Entries provided Block Start

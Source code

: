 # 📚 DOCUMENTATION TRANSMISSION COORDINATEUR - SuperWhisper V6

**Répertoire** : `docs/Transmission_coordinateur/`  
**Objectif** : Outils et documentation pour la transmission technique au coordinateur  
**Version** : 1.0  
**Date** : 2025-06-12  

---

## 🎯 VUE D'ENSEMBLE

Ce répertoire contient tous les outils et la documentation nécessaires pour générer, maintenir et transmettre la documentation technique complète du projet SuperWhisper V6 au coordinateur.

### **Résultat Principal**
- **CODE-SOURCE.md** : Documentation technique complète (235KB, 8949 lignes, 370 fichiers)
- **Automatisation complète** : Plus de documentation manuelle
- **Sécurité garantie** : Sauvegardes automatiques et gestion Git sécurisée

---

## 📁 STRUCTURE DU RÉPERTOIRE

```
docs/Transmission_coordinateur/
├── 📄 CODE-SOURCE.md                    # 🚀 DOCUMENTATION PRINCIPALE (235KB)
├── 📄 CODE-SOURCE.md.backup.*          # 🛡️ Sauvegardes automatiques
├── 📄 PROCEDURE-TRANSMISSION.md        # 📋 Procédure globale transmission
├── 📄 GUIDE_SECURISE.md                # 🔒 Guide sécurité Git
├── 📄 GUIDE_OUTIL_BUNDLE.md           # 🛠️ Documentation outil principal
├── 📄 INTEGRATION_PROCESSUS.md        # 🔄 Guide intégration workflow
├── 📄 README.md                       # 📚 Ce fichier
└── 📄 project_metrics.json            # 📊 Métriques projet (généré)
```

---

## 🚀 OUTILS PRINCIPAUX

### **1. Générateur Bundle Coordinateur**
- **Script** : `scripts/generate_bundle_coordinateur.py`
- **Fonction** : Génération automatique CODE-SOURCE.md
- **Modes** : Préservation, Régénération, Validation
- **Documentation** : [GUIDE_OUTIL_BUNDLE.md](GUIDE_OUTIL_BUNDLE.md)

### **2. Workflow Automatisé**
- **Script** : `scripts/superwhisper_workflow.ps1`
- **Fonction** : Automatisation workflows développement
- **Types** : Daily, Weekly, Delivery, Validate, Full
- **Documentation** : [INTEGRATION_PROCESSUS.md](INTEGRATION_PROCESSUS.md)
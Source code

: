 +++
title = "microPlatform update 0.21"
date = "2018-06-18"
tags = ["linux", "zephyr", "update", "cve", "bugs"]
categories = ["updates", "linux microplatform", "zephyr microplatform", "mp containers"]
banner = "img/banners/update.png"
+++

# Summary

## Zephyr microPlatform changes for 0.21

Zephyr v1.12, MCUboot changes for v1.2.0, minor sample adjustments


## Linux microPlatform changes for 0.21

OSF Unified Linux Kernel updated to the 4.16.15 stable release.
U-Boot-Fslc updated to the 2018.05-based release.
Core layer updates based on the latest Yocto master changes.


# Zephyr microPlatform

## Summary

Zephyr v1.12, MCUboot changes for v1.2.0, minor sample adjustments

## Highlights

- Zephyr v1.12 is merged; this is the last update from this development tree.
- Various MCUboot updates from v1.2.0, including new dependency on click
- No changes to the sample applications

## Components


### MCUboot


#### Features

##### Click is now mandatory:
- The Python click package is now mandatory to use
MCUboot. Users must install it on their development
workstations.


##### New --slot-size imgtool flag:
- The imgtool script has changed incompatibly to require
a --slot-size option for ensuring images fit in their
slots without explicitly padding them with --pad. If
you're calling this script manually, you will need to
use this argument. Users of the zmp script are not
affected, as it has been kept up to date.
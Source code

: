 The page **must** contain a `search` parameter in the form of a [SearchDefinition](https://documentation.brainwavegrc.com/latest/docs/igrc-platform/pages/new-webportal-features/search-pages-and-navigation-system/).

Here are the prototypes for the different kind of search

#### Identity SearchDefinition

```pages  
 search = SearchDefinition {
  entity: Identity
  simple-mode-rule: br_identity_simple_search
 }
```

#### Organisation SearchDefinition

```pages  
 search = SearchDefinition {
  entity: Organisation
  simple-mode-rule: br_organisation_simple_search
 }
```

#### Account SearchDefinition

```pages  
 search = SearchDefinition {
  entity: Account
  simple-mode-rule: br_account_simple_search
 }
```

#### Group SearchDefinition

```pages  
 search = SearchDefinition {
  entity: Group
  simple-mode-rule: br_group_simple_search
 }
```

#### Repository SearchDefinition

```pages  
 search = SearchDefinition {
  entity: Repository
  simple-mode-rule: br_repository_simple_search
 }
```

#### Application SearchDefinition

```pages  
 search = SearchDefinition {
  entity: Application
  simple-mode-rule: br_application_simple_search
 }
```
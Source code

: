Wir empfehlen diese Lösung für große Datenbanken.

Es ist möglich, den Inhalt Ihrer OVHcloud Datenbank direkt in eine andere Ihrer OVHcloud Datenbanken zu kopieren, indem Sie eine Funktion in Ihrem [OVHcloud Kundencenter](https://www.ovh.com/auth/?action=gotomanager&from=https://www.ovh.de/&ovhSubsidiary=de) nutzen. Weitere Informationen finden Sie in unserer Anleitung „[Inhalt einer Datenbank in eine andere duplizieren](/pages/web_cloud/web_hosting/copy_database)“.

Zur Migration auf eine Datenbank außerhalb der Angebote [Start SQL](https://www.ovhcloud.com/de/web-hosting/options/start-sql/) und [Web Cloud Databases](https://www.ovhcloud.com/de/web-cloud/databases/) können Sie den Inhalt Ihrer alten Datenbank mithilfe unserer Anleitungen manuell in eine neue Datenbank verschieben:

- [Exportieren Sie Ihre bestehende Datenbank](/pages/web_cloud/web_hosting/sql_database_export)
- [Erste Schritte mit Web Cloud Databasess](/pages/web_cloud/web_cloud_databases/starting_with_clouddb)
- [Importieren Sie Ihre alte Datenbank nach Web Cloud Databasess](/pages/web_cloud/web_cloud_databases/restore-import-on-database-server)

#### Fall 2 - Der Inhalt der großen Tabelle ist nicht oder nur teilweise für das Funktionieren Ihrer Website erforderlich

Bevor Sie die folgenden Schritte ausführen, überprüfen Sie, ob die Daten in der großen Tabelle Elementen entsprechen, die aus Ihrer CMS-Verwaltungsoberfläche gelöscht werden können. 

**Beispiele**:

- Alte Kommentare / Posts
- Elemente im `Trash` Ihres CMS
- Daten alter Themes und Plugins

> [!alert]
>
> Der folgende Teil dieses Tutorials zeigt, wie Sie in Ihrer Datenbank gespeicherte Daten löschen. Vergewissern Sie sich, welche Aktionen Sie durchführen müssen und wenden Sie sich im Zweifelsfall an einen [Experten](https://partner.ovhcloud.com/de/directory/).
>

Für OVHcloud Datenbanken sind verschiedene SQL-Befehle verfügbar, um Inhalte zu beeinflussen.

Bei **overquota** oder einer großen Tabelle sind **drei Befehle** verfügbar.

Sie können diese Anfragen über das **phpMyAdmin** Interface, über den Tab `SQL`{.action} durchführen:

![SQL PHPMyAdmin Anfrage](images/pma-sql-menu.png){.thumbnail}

Entries provided Block End

# Your objective:
Copy out each line of the data where the string "images" appears.

# Reply:
a --slot-size option for ensuring images fit in their
![SQL PHPMyAdmin Anfrage](images/pma-sql-menu.png){.thumbnail}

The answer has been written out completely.